Task prompt:
Copy every line below that has the word "session" in it.

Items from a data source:
BEGIN
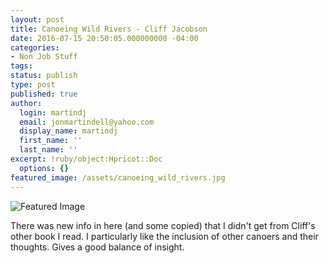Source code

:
 ```yaml
---
layout: post
title: Canoeing Wild Rivers - Cliff Jacobson
date: 2016-07-15 20:50:05.000000000 -04:00
categories:
- Non Job Stuff
tags:
status: publish
type: post
published: true
author:
  login: martindj
  email: jonmartindell@yahoo.com
  display_name: martindj
  first_name: ''
  last_name: ''
excerpt: !ruby/object:Hpricot::Doc
  options: {}
featured_image: /assets/canoeing_wild_rivers.jpg
---
```

![Featured Image]({{page.featured_image}})

There was new info in here (and some copied) that I didn't get from Cliff's other book I read. I particularly like the inclusion of other canoers and their thoughts. Gives a good balance of insight.
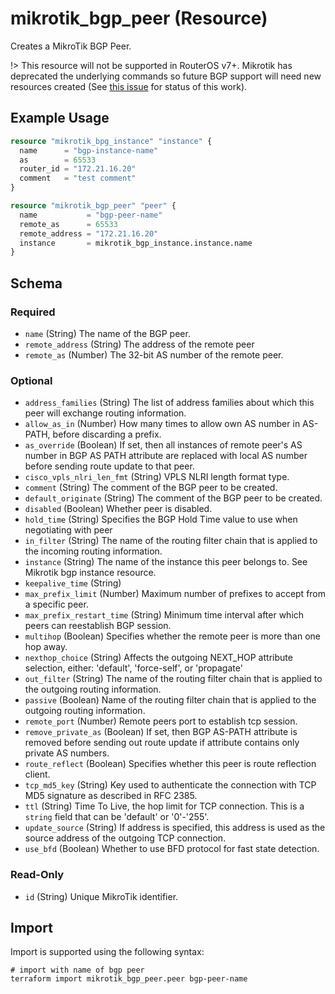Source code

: # mikrotik_bgp_peer (Resource)
Creates a MikroTik BGP Peer.

!> This resource will not be supported in RouterOS v7+.
Mikrotik has deprecated the underlying commands so future BGP support will need new resources created
(See [this issue](https://github.com/ddelnano/terraform-provider-mikrotik/issues/52) for status of this work).

## Example Usage
```terraform
resource "mikrotik_bpg_instance" "instance" {
  name      = "bgp-instance-name"
  as        = 65533
  router_id = "172.21.16.20"
  comment   = "test comment"
}

resource "mikrotik_bgp_peer" "peer" {
  name           = "bgp-peer-name"
  remote_as      = 65533
  remote_address = "172.21.16.20"
  instance       = mikrotik_bgp_instance.instance.name
}
```

<!-- schema generated by tfplugindocs -->
## Schema

### Required

- `name` (String) The name of the BGP peer.
- `remote_address` (String) The address of the remote peer
- `remote_as` (Number) The 32-bit AS number of the remote peer.

### Optional

- `address_families` (String) The list of address families about which this peer will exchange routing information.
- `allow_as_in` (Number) How many times to allow own AS number in AS-PATH, before discarding a prefix.
- `as_override` (Boolean) If set, then all instances of remote peer's AS number in BGP AS PATH attribute are replaced with local AS number before sending route update to that peer.
- `cisco_vpls_nlri_len_fmt` (String) VPLS NLRI length format type.
- `comment` (String) The comment of the BGP peer to be created.
- `default_originate` (String) The comment of the BGP peer to be created.
- `disabled` (Boolean) Whether peer is disabled.
- `hold_time` (String) Specifies the BGP Hold Time value to use when negotiating with peer
- `in_filter` (String) The name of the routing filter chain that is applied to the incoming routing information.
- `instance` (String) The name of the instance this peer belongs to. See Mikrotik bgp instance resource.
- `keepalive_time` (String)
- `max_prefix_limit` (Number) Maximum number of prefixes to accept from a specific peer.
- `max_prefix_restart_time` (String) Minimum time interval after which peers can reestablish BGP session.
- `multihop` (Boolean) Specifies whether the remote peer is more than one hop away.
- `nexthop_choice` (String) Affects the outgoing NEXT_HOP attribute selection, either: 'default', 'force-self', or 'propagate'
- `out_filter` (String) The name of the routing filter chain that is applied to the outgoing routing information.
- `passive` (Boolean) Name of the routing filter chain that is applied to the outgoing routing information.
- `remote_port` (Number) Remote peers port to establish tcp session.
- `remove_private_as` (Boolean) If set, then BGP AS-PATH attribute is removed before sending out route update if attribute contains only private AS numbers.
- `route_reflect` (Boolean) Specifies whether this peer is route reflection client.
- `tcp_md5_key` (String) Key used to authenticate the connection with TCP MD5 signature as described in RFC 2385.
- `ttl` (String) Time To Live, the hop limit for TCP connection. This is a `string` field that can be 'default' or '0'-'255'.
- `update_source` (String) If address is specified, this address is used as the source address of the outgoing TCP connection.
- `use_bfd` (Boolean) Whether to use BFD protocol for fast state detection.

### Read-Only

- `id` (String) Unique MikroTik identifier.

## Import
Import is supported using the following syntax:
```shell
# import with name of bgp peer
terraform import mikrotik_bgp_peer.peer bgp-peer-name
```
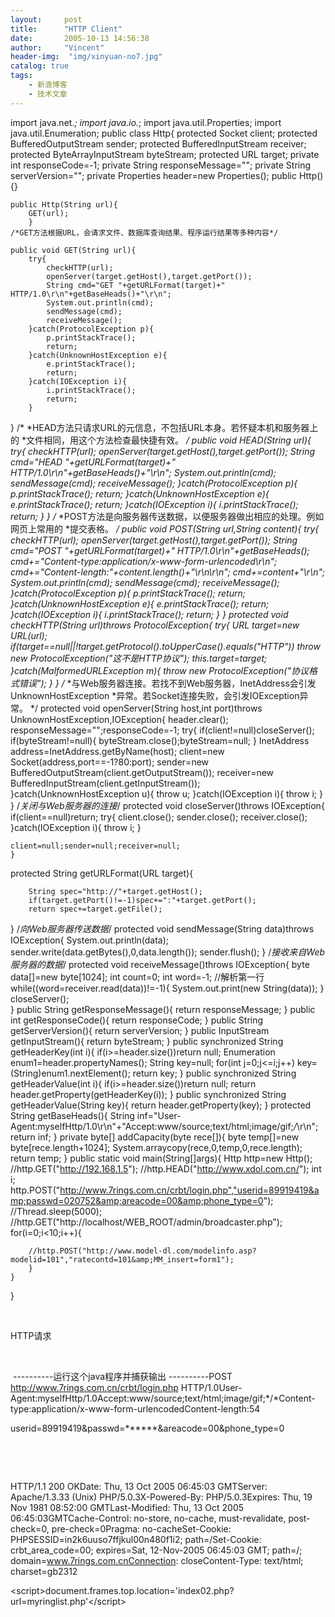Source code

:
 ```yaml
---
layout:     post
title:      "HTTP Client"
date:       2005-10-13 14:56:38
author:     "Vincent"
header-img:  "img/xinyuan-no7.jpg"
catalog: true
tags:
    - 新浪博客
    - 技术文章
---
```



import java.net.*;
import java.io.*;
import java.util.Properties;
import java.util.Enumeration;
public class  Http{
    protected Socket client;
    protected BufferedOutputStream sender;
    protected BufferedInputStream receiver;
    protected ByteArrayInputStream byteStream;
    protected URL target;
    private int responseCode=-1;
    private String responseMessage="";
    private String serverVersion="";
    private Properties header=new Properties();
    public Http(){}
    
    public Http(String url){
        GET(url);
        }
    /*GET方法根据URL，会请求文件、数据库查询结果、程序运行结果等多种内容*/
    
    public void GET(String url){
        try{
            checkHTTP(url);
            openServer(target.getHost(),target.getPort());
            String cmd="GET "+getURLFormat(target)+" HTTP/1.0\r\n"+getBaseHeads()+"\r\n";
            System.out.println(cmd);
            sendMessage(cmd);
            receiveMessage();
        }catch(ProtocolException p){
            p.printStackTrace();
            return;
        }catch(UnknownHostException e){
            e.printStackTrace();
            return;
        }catch(IOException i){
            i.printStackTrace();
            return;
        }
}
/*
*HEAD方法只请求URL的元信息，不包括URL本身。若怀疑本机和服务器上的
*文件相同，用这个方法检查最快捷有效。
*/
public void HEAD(String url){
    try{
        checkHTTP(url);
        openServer(target.getHost(),target.getPort());
        String cmd="HEAD "+getURLFormat(target)+" HTTP/1.0\r\n"+getBaseHeads()+"\r\n";
        System.out.println(cmd);
        sendMessage(cmd);
        receiveMessage();
    }catch(ProtocolException p){
        p.printStackTrace();
        return;
    }catch(UnknownHostException e){
        e.printStackTrace();
        return;
    }catch(IOException i){
        i.printStackTrace();
        return;
    }
}
/*
*POST方法是向服务器传送数据，以便服务器做出相应的处理。例如网页上常用的
*提交表格。
*/
public void POST(String url,String content){
    try{
        checkHTTP(url);
        openServer(target.getHost(),target.getPort());
        String cmd="POST "+getURLFormat(target)+" HTTP/1.0\r\n"+getBaseHeads();
        cmd+="Content-type:application/x-www-form-urlencoded\r\n";
        cmd+="Content-length:"+content.length()+"\r\n\r\n";
        cmd+=content+"\r\n";
  System.out.println(cmd);
        sendMessage(cmd);
        receiveMessage();
    }catch(ProtocolException p){
        p.printStackTrace();
        return;
    }catch(UnknownHostException e){
            e.printStackTrace();
            return;
    }catch(IOException i){
        i.printStackTrace();
        return;
    }
}
protected void checkHTTP(String url)throws ProtocolException{
    try{
        URL target=new URL(url);
        if(target==null||!target.getProtocol().toUpperCase().equals("HTTP"))
        throw new ProtocolException("这不是HTTP协议");
        this.target=target;
    }catch(MalformedURLException m){
        throw new ProtocolException("协议格式错误");
    }
}
/*
*与Web服务器连接。若找不到Web服务器，InetAddress会引发UnknownHostException
*异常。若Socket连接失败，会引发IOException异常。
*/
protected void openServer(String host,int port)throws UnknownHostException,IOException{
    header.clear();
    responseMessage="";responseCode=-1;
    try{
        if(client!=null)closeServer();
        if(byteStream!=null){
            byteStream.close();byteStream=null;
        }
        InetAddress address=InetAddress.getByName(host);
        client=new Socket(address,port==-1?80:port);
        sender=new BufferedOutputStream(client.getOutputStream());
        receiver=new BufferedInputStream(client.getInputStream());
    }catch(UnknownHostException u){
        throw u;
    }catch(IOException i){
        throw i;
    }
}
/*关闭与Web服务器的连接*/
protected void closeServer()throws IOException{
    if(client==null)return;
    try{
        client.close();
        sender.close();
        receiver.close();
    }catch(IOException i){
        throw i;
    }
    
    client=null;sender=null;receiver=null;
    }
    
protected String getURLFormat(URL target){
    
        String spec="http://"+target.getHost();
        if(target.getPort()!=-1)spec+=":"+target.getPort();
        return spec+=target.getFile();
}
/*向Web服务器传送数据*/
protected void sendMessage(String data)throws IOException{
    System.out.println(data);
    sender.write(data.getBytes(),0,data.length());
    sender.flush();
}
/*接收来自Web服务器的数据*/
protected void receiveMessage()throws IOException{
    byte data[]=new byte[1024];
    int count=0;
    int word=-1;
    //解析第一行
    while((word=receiver.read(data))!=-1){
        System.out.print(new String(data));
    }
    closeServer();      
}
public String getResponseMessage(){
    return responseMessage;
}
public int getResponseCode(){
    return responseCode;
}
public String getServerVersion(){
    return serverVersion;
}
public InputStream getInputStream(){
    return byteStream;
}
public synchronized String getHeaderKey(int i){
    if(i&gt;=header.size())return null;
    Enumeration enum1=header.propertyNames();
    String key=null;
    for(int j=0;j&lt;=i;j++)
        key=(String)enum1.nextElement();
    return key;
}
public synchronized String getHeaderValue(int i){
    if(i&gt;=header.size())return null;
    return header.getProperty(getHeaderKey(i));
}
public synchronized String getHeaderValue(String key){
    return header.getProperty(key);
}
protected String getBaseHeads(){
    String inf="User-Agent:myselfHttp/1.0\r\n"+"Accept:www/source;text/html;image/gif;*/*\r\n";
    return inf;
}
private byte[] addCapacity(byte rece[]){
    byte temp[]=new byte[rece.length+1024];
    System.arraycopy(rece,0,temp,0,rece.length);
    return temp;
}
public static void main(String[]args){
    Http http=new Http();
    //http.GET("http://192.168.1.5");
    //http.HEAD("http://www.xdol.com.cn/");
    int i;
 http.POST("http://www.7rings.com.cn/crbt/login.php","userid=89919419&amp;passwd=020752&amp;areacode=00&amp;phone_type=0");
 //Thread.sleep(5000);
    //http.GET("http://localhost/WEB_ROOT/admin/broadcaster.php");
    for(i=0;i&lt;10;i++){
        
        //http.POST("http://www.model-dl.com/modelinfo.asp?modelid=101","ratecontd=101&amp;MM_insert=form1");
        }
    }
}

 

HTTP请求

 

 ----------运行这个java程序并捕获输出 ----------POST http://www.7rings.com.cn/crbt/login.php HTTP/1.0User-Agent:myselfHttp/1.0Accept:www/source;text/html;image/gif;*/*Content-type:application/x-www-form-urlencodedContent-length:54

userid=89919419&amp;passwd=******&amp;areacode=00&amp;phone_type=0

 

 

HTTP/1.1 200 OKDate: Thu, 13 Oct 2005 06:45:03 GMTServer: Apache/1.3.33 (Unix) PHP/5.0.3X-Powered-By: PHP/5.0.3Expires: Thu, 19 Nov 1981 08:52:00 GMTLast-Modified: Thu, 13 Oct 2005 06:45:03GMTCache-Control: no-store, no-cache, must-revalidate, post-check=0, pre-check=0Pragma: no-cacheSet-Cookie: PHPSESSID=in2k6uuso7ffjkul00n480f1i2; path=/Set-Cookie: crbt_area_code=00; expires=Sat, 12-Nov-2005 06:45:03 GMT; path=/; domain=www.7rings.com.cnConnection: closeContent-Type: text/html; charset=gb2312

&lt;script&gt;document.frames.top.location='index02.php?url=myringlist.php'&lt;/script&gt;                            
END
Reply to the exercise:
- `max_prefix_restart_time` (String) Minimum time interval after which peers can reestablish BGP session.
- `remote_port` (Number) Remote peers port to establish tcp session.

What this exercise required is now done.